Liquidity and Capital Resources

    The following is a summary of certain financial statistics related to the
liquidity of the Company at December 31, 1997, and at June 30, 1997.

                                              December 31, 1997   June 30, 1997
                                              -----------------   -------------
Cash, cash equivalents and investments         $   2,579,000       $  2,086,000
Working capital                                $  14,855,000       $ 12,939,000
Ratio of current assets to current liabilities         2.4:1              2.1:1

    On June 30, 1995, the Company purchased substantially all the assets of
Halltown Paperboard Company, Halltown, West Virginia and financed the
acquisition by securing $28.0 million in long-term bank financing, which was
scheduled to mature in the year 2002.  However, all interest-bearing debt was
repaid during June 1997.  On June 30, 1995, the Company entered into a $7.0
million revolving line of credit.  Through December 31, 1997, no amounts were
borrowed against the credit facility which expires June 30, 1998.  Outstanding
principal amounts on the revolving credit facility bear interest at a variable
rate equal to (i) the London Interbank Offered Rate, plus an agreed margin
(ranging from 50 to 150 points), which is to be established annually based upon
the Company's coverage of fixed charges or (ii) the bank's corporate prime
rate, less 0.75%.  Under the revolving credit facility, the Company is required
to adhere to several financial covenants some of which involve working capital,
current ratio, net worth and fixed charge coverage minimums.  The Company plans
to increase its revolving line of credit limit primarily due to the ongoing
expansion at the Company's wallboard production facilities.  This project will
double the productive capacity of the facility at an estimated cost of
$26,000,000.  Management believes that cash and investments, internally
generated funds, supplemented as needed by advances under a revolving credit
facility, will be sufficient to meet the Company's short-term working capital
requirements.

    The Board of Directors of the Company approved budgeted capital
expenditures of $8.0 million, not including the expansion project at the Duke,
Oklahoma wallboard facility, for fiscal 1998. There have been approximately
$3.3 million in fixed asset additions, not including the Duke, Oklahoma
facility, 




                                      9
<PAGE>   11

through December 31, 1997. This amount includes some capital projects
carried over from fiscal 1997.  Cash provided by operations, existing cash
balances and the Company's line of credit facility should be sufficient to fund
all planned capital expenditures.

    On January 27, 1998, the Board of Directors of the Company declared a
quarterly cash dividend of $.09 per share of common stock to be paid on March
16, 1998 to stockholders of record on February 27, 1998.  Dividend payments
will total approximately $1,054,000.

Forward-Looking Statements

    Certain matters discussed in this Securities and Exchange Commission Report
on Form 10-Q may constitute forward- looking statements within the meaning of
the federal securities laws.  These forward-looking statements are based on
current expectations and entail various risks and uncertainties that could
cause actual results to differ materially from those contemplated by the
forward-looking statements due to a number of factors, including general
economic conditions, competition, market acceptance of selling price increases,
raw material costs, facility fuel costs and other risks detailed from time to
time in the Company's filings with the Securities and Exchange Commission,
including its annual reports on Form 10-K, quarterly reports on Form 10-Q and
current reports on Form 8-K.




                                     10
<PAGE>   12
PART II.  OTHER INFORMATION

Item 1.  Legal Proceedings

         On October 17, 1997, the West Virginia Division of Environmental
         Protection ("DEP") filed a complaint against Republic Paperboard
         Company of West Virginia (the "West Virginia Subsidiary") in the
         Circuit Court of Jefferson County, West Virginia.  The complaint
         alleges that the West Virginia Subsidiary has violated and continues
         to violate a previous order entered into between the West Virginia
         Subsidiary and DEP on January 17, 1995 and further alleges that the
         West Virginia Subsidiary has violated and continues to violate certain
         provisions of its wastewater discharge permit.

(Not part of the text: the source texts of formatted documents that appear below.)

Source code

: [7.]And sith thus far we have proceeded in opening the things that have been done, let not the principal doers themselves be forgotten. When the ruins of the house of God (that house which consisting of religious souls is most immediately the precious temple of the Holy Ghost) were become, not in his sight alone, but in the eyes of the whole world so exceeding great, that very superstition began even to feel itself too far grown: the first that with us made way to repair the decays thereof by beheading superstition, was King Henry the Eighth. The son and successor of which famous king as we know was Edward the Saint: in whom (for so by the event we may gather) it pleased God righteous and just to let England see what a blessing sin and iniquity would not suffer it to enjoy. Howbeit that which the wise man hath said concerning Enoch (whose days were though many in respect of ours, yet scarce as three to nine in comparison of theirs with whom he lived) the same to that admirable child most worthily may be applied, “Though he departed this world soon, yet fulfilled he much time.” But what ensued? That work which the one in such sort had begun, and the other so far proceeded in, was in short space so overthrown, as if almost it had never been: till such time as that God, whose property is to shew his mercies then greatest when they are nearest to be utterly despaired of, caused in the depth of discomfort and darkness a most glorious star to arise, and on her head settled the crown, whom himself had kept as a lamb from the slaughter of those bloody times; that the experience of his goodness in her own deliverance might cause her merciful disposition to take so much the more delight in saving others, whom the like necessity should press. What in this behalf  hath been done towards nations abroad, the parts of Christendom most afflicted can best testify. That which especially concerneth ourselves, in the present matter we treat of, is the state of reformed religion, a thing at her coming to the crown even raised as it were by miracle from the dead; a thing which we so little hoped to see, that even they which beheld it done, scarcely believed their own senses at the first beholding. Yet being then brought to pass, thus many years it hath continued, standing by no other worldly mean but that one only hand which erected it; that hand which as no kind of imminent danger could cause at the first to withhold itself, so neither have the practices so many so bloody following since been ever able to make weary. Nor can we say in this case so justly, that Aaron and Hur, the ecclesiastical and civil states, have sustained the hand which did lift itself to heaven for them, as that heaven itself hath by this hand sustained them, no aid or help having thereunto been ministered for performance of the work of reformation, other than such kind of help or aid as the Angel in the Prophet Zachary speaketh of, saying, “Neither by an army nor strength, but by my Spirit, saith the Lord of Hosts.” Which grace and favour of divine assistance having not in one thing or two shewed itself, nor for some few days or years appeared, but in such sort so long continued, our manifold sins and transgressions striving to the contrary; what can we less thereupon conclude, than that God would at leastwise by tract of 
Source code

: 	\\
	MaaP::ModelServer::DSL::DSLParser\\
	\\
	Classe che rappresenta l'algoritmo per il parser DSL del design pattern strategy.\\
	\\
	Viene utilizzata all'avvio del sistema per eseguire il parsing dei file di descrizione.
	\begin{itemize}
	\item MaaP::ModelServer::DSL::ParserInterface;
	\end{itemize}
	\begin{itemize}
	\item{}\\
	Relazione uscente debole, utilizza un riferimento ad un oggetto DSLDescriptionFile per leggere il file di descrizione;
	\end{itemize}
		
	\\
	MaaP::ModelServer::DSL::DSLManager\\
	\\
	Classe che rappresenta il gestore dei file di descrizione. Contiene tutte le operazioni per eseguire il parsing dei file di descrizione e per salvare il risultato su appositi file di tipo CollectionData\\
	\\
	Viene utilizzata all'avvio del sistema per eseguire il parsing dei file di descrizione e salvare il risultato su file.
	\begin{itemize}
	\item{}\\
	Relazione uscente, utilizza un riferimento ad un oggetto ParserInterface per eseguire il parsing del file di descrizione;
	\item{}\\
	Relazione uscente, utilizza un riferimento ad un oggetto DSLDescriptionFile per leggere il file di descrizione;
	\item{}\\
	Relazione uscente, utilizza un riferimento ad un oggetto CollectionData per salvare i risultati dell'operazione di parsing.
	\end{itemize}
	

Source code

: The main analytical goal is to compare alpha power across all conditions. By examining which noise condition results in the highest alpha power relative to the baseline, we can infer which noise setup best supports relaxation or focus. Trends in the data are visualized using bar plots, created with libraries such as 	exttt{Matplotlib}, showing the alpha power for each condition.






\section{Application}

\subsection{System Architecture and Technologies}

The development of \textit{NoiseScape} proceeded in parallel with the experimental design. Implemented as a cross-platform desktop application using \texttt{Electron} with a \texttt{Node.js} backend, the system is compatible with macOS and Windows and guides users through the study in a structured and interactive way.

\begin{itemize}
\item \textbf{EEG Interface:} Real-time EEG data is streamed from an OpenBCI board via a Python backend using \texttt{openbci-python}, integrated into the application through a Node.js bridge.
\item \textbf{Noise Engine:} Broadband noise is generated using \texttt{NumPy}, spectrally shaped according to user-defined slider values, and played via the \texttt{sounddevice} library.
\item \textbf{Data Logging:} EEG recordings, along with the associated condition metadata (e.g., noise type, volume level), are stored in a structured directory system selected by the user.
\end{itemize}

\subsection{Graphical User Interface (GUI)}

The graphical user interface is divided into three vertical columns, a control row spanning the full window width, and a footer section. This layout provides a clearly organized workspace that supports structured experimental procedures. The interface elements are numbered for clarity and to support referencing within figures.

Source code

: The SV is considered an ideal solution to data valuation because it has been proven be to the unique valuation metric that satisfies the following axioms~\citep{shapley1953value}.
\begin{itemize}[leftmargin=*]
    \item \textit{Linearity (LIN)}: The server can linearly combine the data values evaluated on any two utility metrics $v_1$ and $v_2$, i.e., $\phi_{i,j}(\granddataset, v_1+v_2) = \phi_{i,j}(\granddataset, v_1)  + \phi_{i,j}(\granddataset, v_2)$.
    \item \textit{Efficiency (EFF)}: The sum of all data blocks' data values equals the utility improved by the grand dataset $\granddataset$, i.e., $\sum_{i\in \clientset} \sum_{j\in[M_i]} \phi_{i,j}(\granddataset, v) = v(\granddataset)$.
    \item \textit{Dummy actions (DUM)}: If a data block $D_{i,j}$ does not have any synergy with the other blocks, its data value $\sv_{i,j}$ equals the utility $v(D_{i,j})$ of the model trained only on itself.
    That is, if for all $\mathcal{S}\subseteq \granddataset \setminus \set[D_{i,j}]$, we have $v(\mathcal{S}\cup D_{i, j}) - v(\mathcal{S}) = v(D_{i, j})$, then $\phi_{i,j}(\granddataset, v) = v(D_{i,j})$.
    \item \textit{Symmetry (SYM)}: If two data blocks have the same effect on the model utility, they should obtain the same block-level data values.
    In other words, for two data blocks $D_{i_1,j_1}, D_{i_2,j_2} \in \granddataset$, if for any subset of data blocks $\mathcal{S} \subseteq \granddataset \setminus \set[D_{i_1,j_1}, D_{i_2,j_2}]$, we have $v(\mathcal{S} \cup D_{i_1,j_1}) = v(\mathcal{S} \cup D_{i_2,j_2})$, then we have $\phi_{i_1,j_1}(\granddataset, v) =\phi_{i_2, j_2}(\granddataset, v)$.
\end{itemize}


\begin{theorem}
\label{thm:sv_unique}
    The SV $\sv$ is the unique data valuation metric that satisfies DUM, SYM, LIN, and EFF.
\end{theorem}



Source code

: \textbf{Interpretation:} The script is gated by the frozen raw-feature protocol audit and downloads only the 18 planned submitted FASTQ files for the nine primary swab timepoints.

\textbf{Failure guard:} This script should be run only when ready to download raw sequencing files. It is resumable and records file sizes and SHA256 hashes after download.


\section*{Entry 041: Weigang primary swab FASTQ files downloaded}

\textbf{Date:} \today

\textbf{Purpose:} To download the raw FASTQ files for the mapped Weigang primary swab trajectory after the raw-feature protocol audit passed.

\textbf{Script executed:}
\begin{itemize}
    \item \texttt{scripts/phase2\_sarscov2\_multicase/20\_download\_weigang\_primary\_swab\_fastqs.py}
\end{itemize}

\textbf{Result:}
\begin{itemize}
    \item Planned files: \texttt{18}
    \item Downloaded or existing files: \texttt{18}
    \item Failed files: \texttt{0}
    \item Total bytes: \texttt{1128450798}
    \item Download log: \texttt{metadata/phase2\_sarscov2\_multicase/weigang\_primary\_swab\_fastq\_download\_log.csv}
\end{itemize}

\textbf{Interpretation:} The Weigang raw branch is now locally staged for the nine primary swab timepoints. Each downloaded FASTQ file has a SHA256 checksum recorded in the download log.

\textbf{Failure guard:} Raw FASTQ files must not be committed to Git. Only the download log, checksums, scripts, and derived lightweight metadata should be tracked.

The West Virginia
         Subsidiary discharges treated process wastewater into a creek running
         through its Halltown, West Virginia facility (the "Facility") pursuant
         to a permit issued to the West Virginia Subsidiary by DEP.  The permit
         requires that the quality of the water that may be discharged into the
         creek under the permit comply with certain effluent limitations.  The
         complaint alleges that the West Virginia Subsidiary has violated this
         permit by discharging wastewater into the creek that contained
         effluents in excess of the permit limitations.  The complaint alleges
         33 violations over a time period from October 1995 to March 1997.  The
         complaint also alleges that the earlier administrative order has been
         violated because of the failure of the West Virginia Subsidiary to pay
         a stipulated penalty of $1,000 for two alleged violations of the
         permit that occurred between January 1995 and October 1995.  DEP is
         seeking by virtue of the complaint to require the West Virginia
         Subsidiary to enter into a consent agreement that sets forth a
         compliance schedule for correcting the alleged deficiencies in the
         wastewater treatment facilities of the West Virginia Subsidiary that
         have led to the alleged effluent exceedances.  DEP is also requesting
         a civil monetary penalty of an unspecified amount but which, according
         to the complaint, may not exceed $10,000 per day for each of the
         alleged violations.  DEP is also seeking to recover all of its costs
         of court including attorneys fees.  The West Virginia Subsidiary has
         responded in a timely manner to the allegations of the complaint.  At
         this time, the Company has not ascertained the future liability, if
         any, of the above matter.

Item 2.  Changes in Securities
         Not applicable.

Item 3.  Defaults Upon Senior Securities
         Not applicable.

Item 4.  Submission of Matters to a Vote of Security Holders

         Information regarding the submission of matters to a vote of security
         holders is set forth in Item 4 of Part II of the Company's previously
         filed Securities and Exchange Commission Report on 10-Q for the
         quarterly period ended September 30, 1997 and is incorporated herein
         by reference.

Item 5.  Other Information
         Not applicable.

Item 6.  Exhibits and Reports on Form 8-K.

         (a)  Exhibits
                 27        Article 5 of Regulation S-X-Financial Data Schedule.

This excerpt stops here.